*** Opening Source material ***

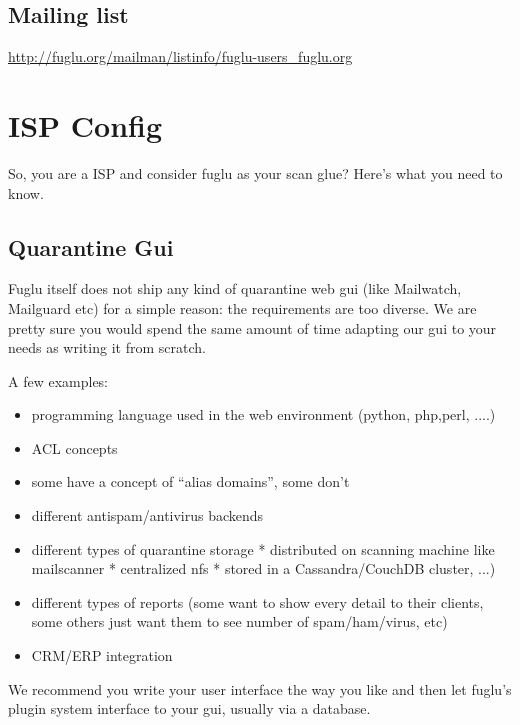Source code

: \documentclass[letterpaper,10pt,english]{sphinxmanual}
\begin{document}
\section{Mailing list}
\label{help-index:mailing-list}
\href{http://fuglu.org/mailman/listinfo/fuglu-users\_fuglu.org}{http://fuglu.org/mailman/listinfo/fuglu-users\_fuglu.org}


\chapter{ISP Config}
\label{isp-config::doc}\label{isp-config:isp-config}
So, you are a ISP and consider fuglu as your scan glue? Here's what you need to know.


\section{Quarantine Gui}
\label{isp-config:quarantine-gui}
Fuglu itself does not ship any kind of quarantine web gui (like Mailwatch, Mailguard etc) for a simple reason: the requirements are too diverse. We are pretty sure you would spend the same amount of time adapting our gui to your needs as writing it from scratch.

A few examples:
\begin{itemize}
\item {} 
programming language used in the web environment (python, php,perl, ....)

\item {} 
ACL concepts

\item {} 
some have a concept of ``alias domains'', some don't

\item {} 
different antispam/antivirus backends

\item {} 
different types of quarantine storage
* distributed on scanning machine like mailscanner
* centralized nfs
* stored in a Cassandra/CouchDB cluster, ...)

\item {} 
different types of reports (some want to show every detail to their clients, some others just want them to see number of  spam/ham/virus, etc)

\item {} 
CRM/ERP integration

\end{itemize}

We recommend you write your user interface the way you like and then let fuglu's plugin system interface to your gui, usually via a database.
\end{document}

*** Closing Source material ***

The records above must be copied exactly, with no pictures carried over.

Source code

: \documentclass[letterpaper,10pt,english]{sphinxmanual}
\begin{document}
\section{Mailing list}
\label{help-index:mailing-list}
\href{http://fuglu.org/mailman/listinfo/fuglu-users\_fuglu.org}{http://fuglu.org/mailman/listinfo/fuglu-users\_fuglu.org}


\chapter{ISP Config}
\label{isp-config::doc}\label{isp-config:isp-config}
So, you are a ISP and consider fuglu as your scan glue? Here's what you need to know.


\section{Quarantine Gui}
\label{isp-config:quarantine-gui}
Fuglu itself does not ship any kind of quarantine web gui (like Mailwatch, Mailguard etc) for a simple reason: the requirements are too diverse. We are pretty sure you would spend the same amount of time adapting our gui to your needs as writing it from scratch.

A few examples:
\begin{itemize}
\item {} 
programming language used in the web environment (python, php,perl, ....)

\item {} 
ACL concepts

\item {} 
some have a concept of ``alias domains'', some don't

\item {} 
different antispam/antivirus backends

\item {} 
different types of quarantine storage
* distributed on scanning machine like mailscanner
* centralized nfs
* stored in a Cassandra/CouchDB cluster, ...)

\item {} 
different types of reports (some want to show every detail to their clients, some others just want them to see number of  spam/ham/virus, etc)

\item {} 
CRM/ERP integration

\end{itemize}

We recommend you write your user interface the way you like and then let fuglu's plugin system interface to your gui, usually via a database.
\end{document}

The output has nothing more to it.